**Records supplied**

=== Section Start ===

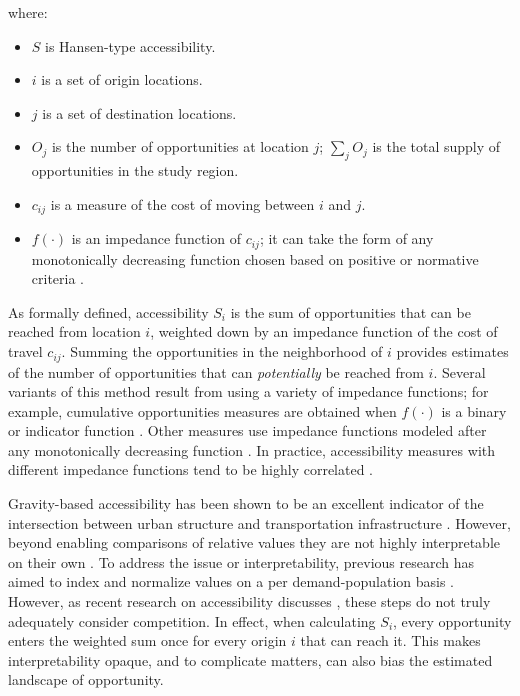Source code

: \documentclass[]{elsarticle} %
\providecommand{\tightlist}{%
  \setlength{\itemsep}{0pt}\setlength{\parskip}{0pt}}
\begin{document}
\noindent where:

\begin{itemize}
\tightlist
\item
  \(S\) is Hansen-type accessibility.
\item
  \(i\) is a set of origin locations.
\item
  \(j\) is a set of destination locations.
\item
  \(O_j\) is the number of opportunities at location \(j\);
  \(\sum_j O_j\) is the total supply of opportunities in the study
  region.
\item
  \(c_{ij}\) is a measure of the cost of moving between \(i\) and \(j\).
\item
  \(f(\cdot)\) is an impedance function of \(c_{ij}\); it can take the
  form of any monotonically decreasing function chosen based on positive
  or normative criteria \citep{paez2012measuring}.
\end{itemize}

As formally defined, accessibility \(S_i\) is the sum of opportunities
that can be reached from location \(i\), weighted down by an impedance
function of the cost of travel \(c_{ij}\). Summing the opportunities in
the neighborhood of \(i\) provides estimates of the number of
opportunities that can \emph{potentially} be reached from \(i\). Several
variants of this method result from using a variety of impedance
functions; for example, cumulative opportunities measures are obtained
when \(f(\cdot)\) is a binary or indicator function
\citep[e.g.,][]{elgeneidy_cost_2016, rosik_forecast_2021, geurs2004, qi_decadelong_2018}.
Other measures use impedance functions modeled after any monotonically
decreasing function \citep[e.g., Gaussian, inverse power, negative
exponential, or log-normal, among others, see, \emph{inter
alia},][]{kwan_spacetime_1998, vale_influence_2017, reggiani_accessibility_2011, li_approach_2020}.
In practice, accessibility measures with different impedance functions
tend to be highly correlated
\citep{higgins2019, santanapalacios2022, kwan_spacetime_1998}.

Gravity-based accessibility has been shown to be an excellent indicator
of the intersection between urban structure and transportation
infrastructure
\citep{shi_literature_2020, reggiani_accessibility_2011, kwan_spacetime_1998}.
However, beyond enabling comparisons of relative values they are not
highly interpretable on their own \citep{miller2018}. To address the
issue or interpretability, previous research has aimed to index and
normalize values on a per demand-population basis
\citep[e.g.,][]{barboza_balancing_2021, pereira_distributional_2019, wang_access_2021}.
However, as recent research on accessibility discusses
\citep{merlin2017competition, allen2019, paez2019, kelobonye2020measuring},
these steps do not truly adequately consider competition. In effect,
when calculating \(S_i\), every opportunity enters the weighted sum once
for every origin \(i\) that can reach it. This makes interpretability
opaque, and to complicate matters, can also bias the estimated landscape
of opportunity.
\end{document}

=== Section End ===

**What you are asked to do**
Search the data above for the string "indicator" and report each line that holds it.

**Result for this task**
when \(f(\cdot)\) is a binary or indicator function
Gravity-based accessibility has been shown to be an excellent indicator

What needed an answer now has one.